My Antigua: Fernando Arias

Fernando Arias, owner Kaffee Fernando’s

Fernando Arias is the owner Kaffee Fernando’s. As Fernando says, “It’s the kind of café where you can come and talk to people you’ve never seen before. You can disagree with everything everyone is saying, and still agree that you’re having a nice time.” Qué Pasa visited him there and discussed his thoughts on coffee, chocolate, commodities, and more…

What brought you to Antigua?
I escaped Guatemala City in 2000. I had had a café in Guatemala City, but to succeed there, you didn’t really have to have good coffee. You just had to have a flashy store, and that’s not my thing. My wife had been listening to tourists – she’s in that field – complain that they had come to Guatemala with really high expectations about the coffee, but that sometimes they were given instant coffee or something worse! So I thought, “OK, I’m wasting my time in the City. There are a lot of disappointed tourists, and if you have to pick one place for tourism, it’s  Antigua.”

How did you get into the coffee business?
When I was coming of age and I would go to business meetings, I’d be offered coffee. Of course that coffee came from what I call a coffee killer or it was plain instant coffee. But I wouldn’t say no because I had a baby face and I wanted to be perceived as someone serious, but I really despised it. And since that was coffee to me, I assumed that I didn’t like it. Then in 1997, a book by Kenneth Davids about roasting coffee at home came into my hands, and that changed everything. I learned how to roast for myself, and I liked it so much that when I had the opportunity to change everything in my life, I thought: coffee.
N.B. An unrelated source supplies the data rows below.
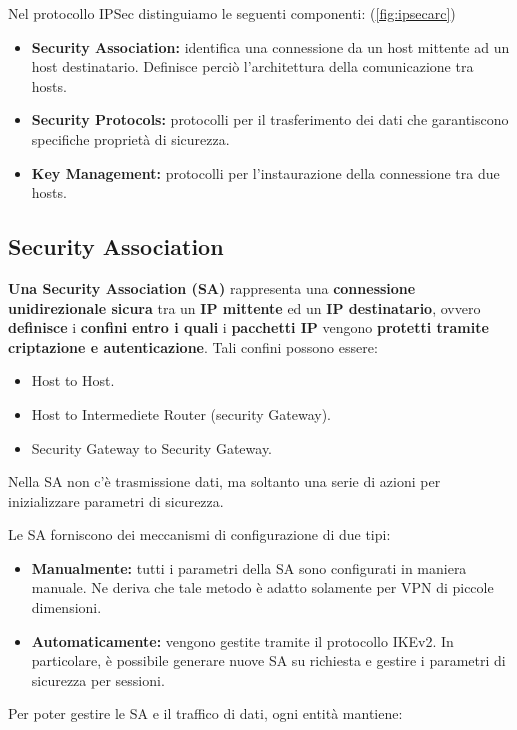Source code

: \pagebreak
\begin{definition}\label{def:ipsecarc}
Nel protocollo IPSec distinguiamo le seguenti componenti: (\cref{fig:ipsecarc})
\begin{itemize}
    \item \textbf{Security Association:} identifica una connessione da un host mittente ad un host destinatario. Definisce perciò l'architettura della comunicazione tra hosts.
    \item \textbf{Security Protocols:} protocolli per il trasferimento dei dati che garantiscono specifiche proprietà di sicurezza.
    \item \textbf{Key Management:} protocolli per l’instaurazione della connessione tra due hosts.
\end{itemize}
\end{definition}
\subsection{Security Association}
\textbf{Una Security Association (SA)} rappresenta una \textbf{connessione unidirezionale sicura} tra un \textbf{IP mittente} ed un \textbf{IP destinatario}, ovvero \textbf{definisce} i \textbf{confini} \textbf{entro i quali} i \textbf{pacchetti IP} vengono \textbf{protetti tramite criptazione e autenticazione}. Tali confini possono essere:
\begin{itemize}
    \item Host to Host.
    \item Host to Intermediete Router (security Gateway).
    \item Security Gateway to Security Gateway.
\end{itemize}
\begin{note}
Nella SA non c'è trasmissione dati, ma soltanto una serie di azioni per inizializzare parametri di sicurezza.
\end{note}
\begin{proposition}[SA Setup]\label{prop:sasetup}
Le SA forniscono dei meccanismi di configurazione di due tipi:
\begin{itemize}
    \item \textbf{Manualmente:} tutti i parametri della SA sono configurati in maniera manuale. Ne deriva che tale metodo è adatto solamente per VPN di piccole dimensioni.
    \item \textbf{Automaticamente:} vengono gestite tramite il protocollo IKEv2. In particolare, è possibile generare nuove SA su richiesta e gestire i parametri di sicurezza per sessioni.
\end{itemize}
\end{proposition}
Per poter gestire le SA e il traffico di dati, ogni entità mantiene:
I’ve heard that, in the past, it was very difficult to find good coffee in Guatemala because all the good coffee was exported, but it seems like that has changed. Is that true?
I think you’re right. When I was younger, it was next to impossible. Even if you had a coffee farm: coffee farmers would take the worst for themselves – at least the ones who I knew and I knew many. Since I started in the business, I’ve never been unable to get extremely good coffee, but I have to pay for it. The difference between the coffee that I buy and the ground coffee at the super market is amazing. Sometimes I pay more for my green coffee than you would for ground roast. So you can imagine what’s inside. That’s why it’s ground, by the way. But yes, the quality of coffee has changed a lot since I started and that’s good because that encourages me to keep pushing myself to be better.

What are you doing with chocolate?
Well, it’s basically the same. We roast the cacao beans. We process them into cacao paste, and we transform that into different kinds of chocolate: from 100%, which means no sugar, to 60%, which means 40% sugar. And we have a lot of different flavors coming from essential oils like chili, cardamom, lavender, and seven different citruses. Working with essential oils is something I enjoy very much, because if I can’t do something new, I get bored, and if your mind is not doing something new, it gets old, so anything to avoid getting old!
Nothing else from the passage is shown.